If you are an aspiring data scientist who wants to learn data science and numerical programming concepts through hands-on, real-world project examples, this is the book for you. Whether you are brand new to data science or you are a seasoned expert, you will benefit from learning about the structure of data science projects, the steps in the data science pipeline, and the programming examples presented in this book. Since the book is formatted to walk you through the projects with examples and explanations along the way, no prior programming experience is required.
Tony Ojeda is an accomplished data scientist and entrepreneur with expertise in business process optimization and over a decade of experience creating and implementing innovative data products and solutions. He has a Masters in Finance from Florida International University and an MBA with concentrations in Strategy and Entrepreneurship from DePaul University. He is the founder of District Data Labs, a co-founder of Data Community DC, and is actively involved in promoting data science education through both organizations.
[Full disclosure this review is based on a free review copy!] When I first started getting in to programming I became very interested in data science. I dabbled a little in R and played a lot with Python trying to find what would fit me best. I was trying to get my head around a subject that I find fascinating and had I had access to The Practical Data Science Cookbook I would have had a much better idea of what I wanted to pursue.

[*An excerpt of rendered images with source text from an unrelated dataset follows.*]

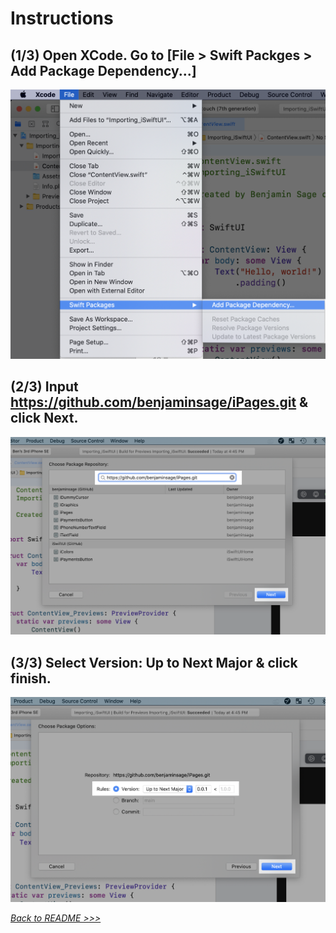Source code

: # Instructions

## **(1/3)** Open XCode. Go to [File > Swift Packges > Add Package Dependency...]
![](instructions/instructions-1.png)

## (2/3) Input https://github.com/benjaminsage/iPages.git & click Next.
![](instructions/instructions-2-iPages.png)

## (3/3) Select Version: Up to Next Major & click finish.
![](instructions/instructions-3-iPages.png)



[*Back to README >>>*](https://github.com/benjaminsage/iPages)
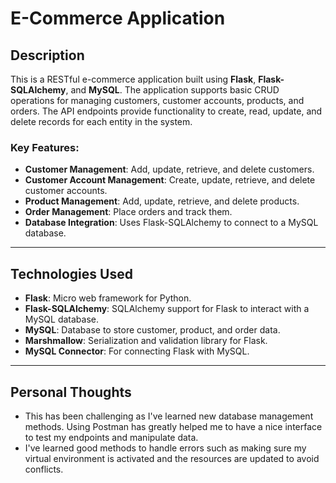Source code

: # E-Commerce Application

## Description

This is a RESTful e-commerce application built using **Flask**, **Flask-SQLAlchemy**, and **MySQL**. The application supports basic CRUD operations for managing customers, customer accounts, products, and orders. The API endpoints provide functionality to create, read, update, and delete records for each entity in the system.

### Key Features:
- **Customer Management**: Add, update, retrieve, and delete customers.
- **Customer Account Management**: Create, update, retrieve, and delete customer accounts.
- **Product Management**: Add, update, retrieve, and delete products.
- **Order Management**: Place orders and track them.
- **Database Integration**: Uses Flask-SQLAlchemy to connect to a MySQL database.

---

## Technologies Used
- **Flask**: Micro web framework for Python.
- **Flask-SQLAlchemy**: SQLAlchemy support for Flask to interact with a MySQL database.
- **MySQL**: Database to store customer, product, and order data.
- **Marshmallow**: Serialization and validation library for Flask.
- **MySQL Connector**: For connecting Flask with MySQL.

---

## Personal Thoughts
- This has been challenging as I've learned new database management methods. Using Postman has greatly helped me to have a nice interface to test my endpoints and manipulate data.
- I've learned good methods to handle errors such as making sure my virtual environment is activated and the resources are updated to avoid conflicts. 
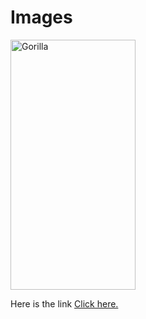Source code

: # Images
<!DOCTYPE html>
<html lang="en-US">
      <body> 
       <img src="https://pixnio.com/free-images/2017/05/31/2017-05-31-10-40-56-768x1129.jpg"
              alt="Gorilla" 
              Width="200px" Height="400px"/>
            <p>Here is the link <a href="https://pixnio.com/fauna-animals/monkeys/monkey-gorilla-black" target="_blank">Click here.</a></p>
      </body>       
</html>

The very first recipe in the book explains the data science pipeline:
and talks about how this isn't necessarily a linear process. This is our starting point and provides the structure of the chapters. Unlike many cookbooks this seems much more like a tutorial than a collection of recipes. The book is split by language, the first part covers the more statistically minded R and the second the more code oriented Python.
The four chapters, following the setup chapter, are recipes for use with R. To be honest I didn't work through each recipe in detail as I am not a great fan of R (it's the damned syntax!). I do, however, have enough R knowledge to go through and understand the material. The recipes are well laid out and interesting allowing you to work with data from various areas (including the NFL and the stock market) and how to actually use the data.
Python gets slightly more coverage with six chapters although the second uses the same data as the first R recipes. I found the python recipes to be a lot of fun perhaps because they are more application oriented. We not only work with the data to get answers but also how to share and make use of those answers.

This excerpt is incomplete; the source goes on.